§ YOUR GOAL: Set out exactly, line by line, the stretch of data below that begins at the line containing "发表于 2022-7-18 14:42" and ends at the line containing "### **Q4。为什么只使用 Splunk？为什么我不能选择开源的东西呢？**", with both ends kept.

§ PROVIDED DATA:
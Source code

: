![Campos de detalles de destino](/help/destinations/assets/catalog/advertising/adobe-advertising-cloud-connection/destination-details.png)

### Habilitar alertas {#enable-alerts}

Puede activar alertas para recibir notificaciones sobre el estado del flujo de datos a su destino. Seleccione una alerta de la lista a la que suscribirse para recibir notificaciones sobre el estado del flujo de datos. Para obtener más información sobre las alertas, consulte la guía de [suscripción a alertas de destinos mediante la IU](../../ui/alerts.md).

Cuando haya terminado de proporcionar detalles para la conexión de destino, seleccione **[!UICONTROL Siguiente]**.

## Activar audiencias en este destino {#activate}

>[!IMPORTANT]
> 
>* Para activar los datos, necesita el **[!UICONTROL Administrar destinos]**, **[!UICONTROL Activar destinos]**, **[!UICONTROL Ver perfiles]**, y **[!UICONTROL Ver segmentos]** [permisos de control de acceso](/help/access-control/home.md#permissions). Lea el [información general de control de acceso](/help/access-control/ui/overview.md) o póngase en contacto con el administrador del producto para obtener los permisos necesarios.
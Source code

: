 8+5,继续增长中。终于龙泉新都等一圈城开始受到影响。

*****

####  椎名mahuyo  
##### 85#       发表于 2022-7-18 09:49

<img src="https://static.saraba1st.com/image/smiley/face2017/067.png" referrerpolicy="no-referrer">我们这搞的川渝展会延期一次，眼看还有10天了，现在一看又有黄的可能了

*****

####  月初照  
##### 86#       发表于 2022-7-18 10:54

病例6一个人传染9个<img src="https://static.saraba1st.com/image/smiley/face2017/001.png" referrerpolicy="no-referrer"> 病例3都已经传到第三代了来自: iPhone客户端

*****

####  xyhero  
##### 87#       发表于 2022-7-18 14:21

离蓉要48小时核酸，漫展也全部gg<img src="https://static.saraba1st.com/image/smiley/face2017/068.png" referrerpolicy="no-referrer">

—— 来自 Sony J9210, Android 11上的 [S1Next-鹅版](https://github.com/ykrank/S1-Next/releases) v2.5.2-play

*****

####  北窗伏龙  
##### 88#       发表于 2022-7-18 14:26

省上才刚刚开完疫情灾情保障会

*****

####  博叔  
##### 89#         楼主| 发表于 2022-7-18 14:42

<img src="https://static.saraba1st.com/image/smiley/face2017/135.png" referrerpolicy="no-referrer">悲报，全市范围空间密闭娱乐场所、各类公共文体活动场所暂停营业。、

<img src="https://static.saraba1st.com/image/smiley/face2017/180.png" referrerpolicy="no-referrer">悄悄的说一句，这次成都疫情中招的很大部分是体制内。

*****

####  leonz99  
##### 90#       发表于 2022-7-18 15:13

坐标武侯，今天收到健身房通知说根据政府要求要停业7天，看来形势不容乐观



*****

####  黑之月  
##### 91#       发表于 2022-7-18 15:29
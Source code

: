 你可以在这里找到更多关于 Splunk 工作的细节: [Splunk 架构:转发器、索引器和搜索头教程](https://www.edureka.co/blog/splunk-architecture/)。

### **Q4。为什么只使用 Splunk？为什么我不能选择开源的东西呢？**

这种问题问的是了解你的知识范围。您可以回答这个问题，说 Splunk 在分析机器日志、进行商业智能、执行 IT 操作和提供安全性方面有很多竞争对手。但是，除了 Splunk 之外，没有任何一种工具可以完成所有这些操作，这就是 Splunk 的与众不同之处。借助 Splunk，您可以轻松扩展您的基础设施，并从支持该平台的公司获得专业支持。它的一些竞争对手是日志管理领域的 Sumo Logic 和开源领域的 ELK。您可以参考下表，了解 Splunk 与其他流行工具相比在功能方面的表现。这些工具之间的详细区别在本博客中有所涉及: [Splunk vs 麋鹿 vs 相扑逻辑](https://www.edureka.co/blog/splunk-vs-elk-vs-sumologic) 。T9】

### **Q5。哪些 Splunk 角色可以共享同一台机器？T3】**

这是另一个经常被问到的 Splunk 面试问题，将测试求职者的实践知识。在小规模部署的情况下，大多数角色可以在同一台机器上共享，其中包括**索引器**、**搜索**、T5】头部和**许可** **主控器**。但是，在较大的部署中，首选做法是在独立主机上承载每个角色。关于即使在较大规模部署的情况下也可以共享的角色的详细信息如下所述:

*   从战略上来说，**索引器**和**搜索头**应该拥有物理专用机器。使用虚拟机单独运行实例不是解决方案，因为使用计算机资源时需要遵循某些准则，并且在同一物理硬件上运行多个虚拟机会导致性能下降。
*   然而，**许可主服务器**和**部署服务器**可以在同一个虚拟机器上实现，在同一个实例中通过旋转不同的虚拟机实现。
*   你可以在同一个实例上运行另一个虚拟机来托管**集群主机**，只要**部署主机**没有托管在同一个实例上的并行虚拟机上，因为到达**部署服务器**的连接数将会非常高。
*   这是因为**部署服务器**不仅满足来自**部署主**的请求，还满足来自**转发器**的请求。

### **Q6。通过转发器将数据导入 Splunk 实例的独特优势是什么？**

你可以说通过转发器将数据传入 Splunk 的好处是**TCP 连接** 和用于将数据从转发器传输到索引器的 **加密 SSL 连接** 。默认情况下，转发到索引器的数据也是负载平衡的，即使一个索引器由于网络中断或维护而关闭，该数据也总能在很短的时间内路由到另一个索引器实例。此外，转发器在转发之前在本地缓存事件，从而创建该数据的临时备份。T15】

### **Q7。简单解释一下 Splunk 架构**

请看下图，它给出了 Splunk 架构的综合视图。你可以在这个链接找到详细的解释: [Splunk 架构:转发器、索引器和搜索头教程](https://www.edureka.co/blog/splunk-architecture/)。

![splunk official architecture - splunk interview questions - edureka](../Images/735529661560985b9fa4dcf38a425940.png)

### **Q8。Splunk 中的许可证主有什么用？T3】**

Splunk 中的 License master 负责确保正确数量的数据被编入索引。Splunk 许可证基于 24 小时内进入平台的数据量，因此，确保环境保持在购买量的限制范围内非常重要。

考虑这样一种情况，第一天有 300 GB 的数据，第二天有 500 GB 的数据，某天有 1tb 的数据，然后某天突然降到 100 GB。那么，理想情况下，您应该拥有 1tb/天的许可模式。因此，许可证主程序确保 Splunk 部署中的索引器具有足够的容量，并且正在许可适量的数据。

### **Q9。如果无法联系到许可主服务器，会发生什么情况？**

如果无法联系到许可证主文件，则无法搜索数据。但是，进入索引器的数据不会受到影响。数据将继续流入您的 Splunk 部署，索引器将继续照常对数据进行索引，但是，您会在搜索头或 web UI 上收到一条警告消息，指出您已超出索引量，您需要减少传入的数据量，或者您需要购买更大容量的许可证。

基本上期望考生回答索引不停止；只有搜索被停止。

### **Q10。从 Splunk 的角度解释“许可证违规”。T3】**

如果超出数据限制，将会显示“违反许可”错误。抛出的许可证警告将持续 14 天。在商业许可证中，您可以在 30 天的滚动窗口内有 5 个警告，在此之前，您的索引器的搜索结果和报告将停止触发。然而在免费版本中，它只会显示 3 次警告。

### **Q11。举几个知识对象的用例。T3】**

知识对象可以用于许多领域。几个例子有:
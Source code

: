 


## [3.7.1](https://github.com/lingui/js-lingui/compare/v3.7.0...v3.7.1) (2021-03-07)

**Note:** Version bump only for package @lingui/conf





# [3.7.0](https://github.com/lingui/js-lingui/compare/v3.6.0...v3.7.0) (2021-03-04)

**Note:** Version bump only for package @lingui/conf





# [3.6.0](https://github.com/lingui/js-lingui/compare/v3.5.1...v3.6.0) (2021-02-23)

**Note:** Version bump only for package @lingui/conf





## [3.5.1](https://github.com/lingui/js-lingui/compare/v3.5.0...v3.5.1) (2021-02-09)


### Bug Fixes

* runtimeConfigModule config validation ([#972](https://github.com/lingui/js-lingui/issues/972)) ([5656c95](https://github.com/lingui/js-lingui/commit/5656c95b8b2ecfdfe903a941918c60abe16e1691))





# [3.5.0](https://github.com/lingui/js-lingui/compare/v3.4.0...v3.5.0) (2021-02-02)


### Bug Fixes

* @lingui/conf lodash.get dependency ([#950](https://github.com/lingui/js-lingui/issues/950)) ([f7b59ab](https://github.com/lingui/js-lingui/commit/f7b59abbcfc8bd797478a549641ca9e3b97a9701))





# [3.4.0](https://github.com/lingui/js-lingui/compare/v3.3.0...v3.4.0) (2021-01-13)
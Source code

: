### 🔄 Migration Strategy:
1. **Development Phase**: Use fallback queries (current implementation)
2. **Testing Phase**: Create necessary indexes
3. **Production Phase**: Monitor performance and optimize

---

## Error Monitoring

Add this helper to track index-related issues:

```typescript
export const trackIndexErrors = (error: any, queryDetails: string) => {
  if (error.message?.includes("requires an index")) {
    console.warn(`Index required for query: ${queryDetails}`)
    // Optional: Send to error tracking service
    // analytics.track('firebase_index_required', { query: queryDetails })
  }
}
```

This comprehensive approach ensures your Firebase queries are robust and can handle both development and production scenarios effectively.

§ YOUR RESPONSE:
##### 89#         楼主| 发表于 2022-7-18 14:42

<img src="https://static.saraba1st.com/image/smiley/face2017/135.png" referrerpolicy="no-referrer">悲报，全市范围空间密闭娱乐场所、各类公共文体活动场所暂停营业。、

<img src="https://static.saraba1st.com/image/smiley/face2017/180.png" referrerpolicy="no-referrer">悄悄的说一句，这次成都疫情中招的很大部分是体制内。

*****

####  leonz99  
##### 90#       发表于 2022-7-18 15:13

坐标武侯，今天收到健身房通知说根据政府要求要停业7天，看来形势不容乐观



*****

####  黑之月  
##### 91#       发表于 2022-7-18 15:29
Source code

: 你可以在这里找到更多关于 Splunk 工作的细节: [Splunk 架构:转发器、索引器和搜索头教程](https://www.edureka.co/blog/splunk-architecture/)。

### **Q4。为什么只使用 Splunk？为什么我不能选择开源的东西呢？**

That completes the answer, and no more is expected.